'''

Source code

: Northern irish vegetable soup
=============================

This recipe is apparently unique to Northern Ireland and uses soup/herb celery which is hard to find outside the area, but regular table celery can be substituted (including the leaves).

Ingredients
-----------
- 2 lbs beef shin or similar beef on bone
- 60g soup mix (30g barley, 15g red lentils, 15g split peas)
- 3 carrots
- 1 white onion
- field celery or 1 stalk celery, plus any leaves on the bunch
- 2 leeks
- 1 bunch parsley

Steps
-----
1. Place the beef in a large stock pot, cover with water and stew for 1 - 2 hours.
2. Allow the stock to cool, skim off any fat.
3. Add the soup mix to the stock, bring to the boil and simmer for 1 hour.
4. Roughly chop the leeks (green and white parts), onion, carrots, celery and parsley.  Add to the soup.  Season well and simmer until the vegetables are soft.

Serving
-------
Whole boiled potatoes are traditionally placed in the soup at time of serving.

'''
'''

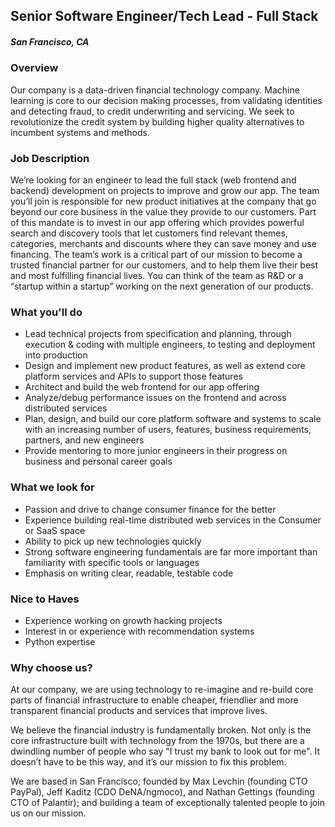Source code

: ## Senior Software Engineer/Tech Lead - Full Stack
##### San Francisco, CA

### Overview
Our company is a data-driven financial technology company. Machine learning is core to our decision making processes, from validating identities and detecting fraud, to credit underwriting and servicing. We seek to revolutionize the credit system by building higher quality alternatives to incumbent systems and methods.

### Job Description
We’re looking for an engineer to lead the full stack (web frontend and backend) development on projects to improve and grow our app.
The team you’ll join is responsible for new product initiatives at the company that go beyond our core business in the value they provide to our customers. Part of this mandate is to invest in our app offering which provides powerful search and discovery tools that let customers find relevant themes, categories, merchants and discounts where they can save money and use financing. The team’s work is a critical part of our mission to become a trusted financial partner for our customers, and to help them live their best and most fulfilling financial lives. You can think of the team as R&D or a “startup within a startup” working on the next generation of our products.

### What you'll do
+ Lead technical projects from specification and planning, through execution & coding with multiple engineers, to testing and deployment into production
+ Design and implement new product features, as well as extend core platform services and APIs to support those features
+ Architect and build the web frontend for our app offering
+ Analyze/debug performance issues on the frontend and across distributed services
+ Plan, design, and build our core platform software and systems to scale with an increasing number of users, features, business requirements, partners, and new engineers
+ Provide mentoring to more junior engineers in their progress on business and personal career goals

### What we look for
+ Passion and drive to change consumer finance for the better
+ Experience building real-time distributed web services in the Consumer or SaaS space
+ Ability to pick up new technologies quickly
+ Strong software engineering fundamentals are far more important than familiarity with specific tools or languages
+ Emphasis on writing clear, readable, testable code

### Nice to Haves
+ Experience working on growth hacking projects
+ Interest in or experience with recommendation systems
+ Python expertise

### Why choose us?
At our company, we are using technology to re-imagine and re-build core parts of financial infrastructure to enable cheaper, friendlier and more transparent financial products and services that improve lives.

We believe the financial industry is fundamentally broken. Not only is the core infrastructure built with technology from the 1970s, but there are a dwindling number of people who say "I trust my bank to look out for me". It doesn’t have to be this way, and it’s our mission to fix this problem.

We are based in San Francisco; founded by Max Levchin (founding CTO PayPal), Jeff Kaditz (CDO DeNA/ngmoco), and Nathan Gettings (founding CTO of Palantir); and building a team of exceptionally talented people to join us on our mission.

'''

About this exercise: Look for the word "simmer" throughout the material above and copy every line that has it.

Answer for this exercise:
3. Add the soup mix to the stock, bring to the boil and simmer for 1 hour.
4. Roughly chop the leeks (green and white parts), onion, carrots, celery and parsley.  Add to the soup.  Season well and simmer until the vegetables are soft.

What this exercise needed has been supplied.